Out-Of-Network Services Under a PPO, care of treatment you receive from physicians, hospitals, or other health care professionals who are not participating in the PPO network. In the PPO, out-of-network services are covered, but at a lower level.
Outpatient Hospital Care A hospital stay (usually less than 24 hours) for which no room and board charge is made by the hospital.
Over-The-Counter Drugs Medications that do not require a prescription, which you can buy at a local pharmacy or other retail store. Over-the-counter drugs include pain relievers (such as aspirin and ibuprofen), antacids, cough and cold remedies, and eye drops, as well as vitamins and dietary supplements.
Plan Year The period of time on which plan coverage and records are based. It may be a calendar, fiscal, or policy year, as specifically defined by your plan. (For example, the annual deductible, annual out-of-pocket maximum, and maximum annual benefit all apply to expenses incurred during the plan year.)
Preauthorization Of Treatment Advance approval of specific care or treatment, as may be required by the plan.
Preferred Brand-Name Drugs Brand-name medications on the formulary’s preferred drug list, based on their clinical effectiveness and cost. These drugs cost you more than generic, but less than non-preferred brand drugs.
Preferred Provider Organization (PPO) A medical plan that offers benefits for both in-network and out-of-network services. Generally, in this type of plan, you can choose any doctor – but you’ll pay significantly less inside the network.
Premiums (or contributions) The amount you pay for your health care coverage and other benefits, usually through payroll deductions.

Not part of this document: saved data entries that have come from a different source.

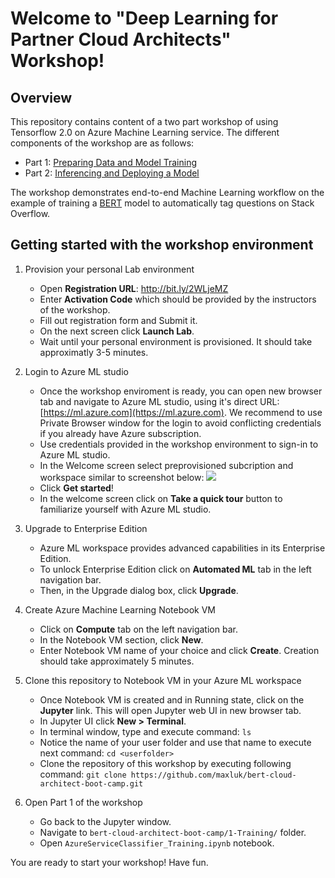 # Welcome to "Deep Learning for Partner Cloud Architects" Workshop!

<!-- 
Guidelines on README format: https://review.docs.microsoft.com/help/onboard/admin/samples/concepts/readme-template?branch=master

Guidance on onboarding samples to docs.microsoft.com/samples: https://review.docs.microsoft.com/help/onboard/admin/samples/process/onboarding?branch=master

Taxonomies for products and languages: https://review.docs.microsoft.com/new-hope/information-architecture/metadata/taxonomies?branch=master
-->

## Overview 
This repository contains content of a two part workshop of using Tensorflow 2.0 on Azure Machine Learning service. The different components of the workshop are as follows:

- Part 1: [Preparing Data and Model Training](https://github.com/microsoft/bert-stack-overflow/blob/master/1-Training/AzureServiceClassifier_Training.ipynb)
- Part 2: [Inferencing and Deploying a Model](https://github.com/microsoft/bert-stack-overflow/blob/master/2-Inferencing/AzureServiceClassifier_Inferencing.ipynb)

The workshop demonstrates end-to-end Machine Learning workflow on the example of training a [BERT](https://arxiv.org/pdf/1810.04805.pdf) model to automatically tag questions on Stack Overflow.


## Getting started with the workshop environment

1. Provision your personal Lab environment

    * Open **Registration URL**: http://bit.ly/2WLjeMZ
    * Enter **Activation Code** which should be provided by the instructors of the workshop.
    * Fill out registration form and Submit it.
    * On the next screen click **Launch Lab**.
    * Wait until your personal environment is provisioned. It should take approximatly 3-5 minutes.

2. Login to Azure ML studio

    * Once the workshop enviroment is ready, you can open new browser tab and navigate to Azure ML studio, using it's direct URL: [https://ml.azure.com](https://ml.azure.com). We recommend to use Private Browser window for the login to avoid conflicting credentials if you already have Azure subscription.
    * Use credentials provided in the workshop environment to sign-in to Azure ML studio.
    * In the Welcome screen select preprovisioned subcription and workspace similar to screenshot below:
    ![](1-Training/images/studio-sign-in.png)
    * Click **Get started**!
    * In the welcome screen click on **Take a quick tour** button to familiarize yourself with Azure ML studio.

3. Upgrade to Enterprise Edition

    * Azure ML workspace provides advanced capabilities in its Enterprise Edition.
    * To unlock Enterprise Edition click on **Automated ML** tab in the left navigation bar.
    * Then, in the Upgrade dialog box, click **Upgrade**.

4. Create Azure Machine Learning Notebook VM

    * Click on **Compute** tab on the left navigation bar.
    * In the Notebook VM section, click **New**.
    * Enter Notebook VM name of your choice and click **Create**. Creation should take approximately 5 minutes.

5. Clone this repository to Notebook VM in your Azure ML workspace

    * Once Notebook VM is created and in Running state, click on the **Jupyter** link. This will open Jupyter web UI in new browser tab.
    * In Jupyter UI click **New > Terminal**.
    * In terminal window, type and execute command: `ls`
    * Notice the name of your user folder and use that name to execute next command: `cd <userfolder>`
    * Clone the repository of this workshop by executing following command: `git clone https://github.com/maxluk/bert-cloud-architect-boot-camp.git`

5. Open Part 1 of the workshop

    * Go back to the Jupyter window.
    * Navigate to `bert-cloud-architect-boot-camp/1-Training/` folder.
    * Open `AzureServiceClassifier_Training.ipynb` notebook.

You are ready to start your workshop! Have fun.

Preventive Care Medical or dental treatment, such as examinations, inoculations, and tests, to help promote good medical and dental health and prevent illness.
Primary Care Physician (PCP) An HMO doctor chosen by you (and each family member) to coordinate your health care. If you participate in an HMO, you generally see your Primary Care Physician first. He or she will provide treatment or refer you to an HMO specialist.
Self-Referral In an HMO, physicians in certain specialties (such as dermatology, obstetrics/gynecology, and psychiatry) do not require a referral from your primary care or personal physician. You may see those specialists, as needed, on your own.
Short-Term Disability (STD) An insurance policy that continues to provide you with all or part of your salary while you are unable to work due to a qualifying illness or injury. Benefits could continue for up to 26 weeks.
Term life insurance An insurance policy that provides a specific dollar benefit to a designated beneficiary upon the policyholder’s death.
Urgent care An illness or injury that requires immediate, but not emergency, care (that is, the condition is neither life- or limb-threatening). Examples include high fever, flu, earaches, sprains, nausea, and headaches.
Voluntary benefits Optional benefit plans sponsored by the employer, but fully paid for by employees who elect coverage. These benefits are generally available at special group rates or discounts, making them more cost-effective than employees could obtain on their own. Examples include vision benefits, life insurance, disability insurance, long-term care insurance, legal services, and college savings plans.
Wellness benefits A broad range of employer-sponsored programs and activities designed to promote the good health of employees. Wellness benefits may include physical fitness programs, preventive care tests and screenings, smoking cessation, health risk appraisals, and stress management.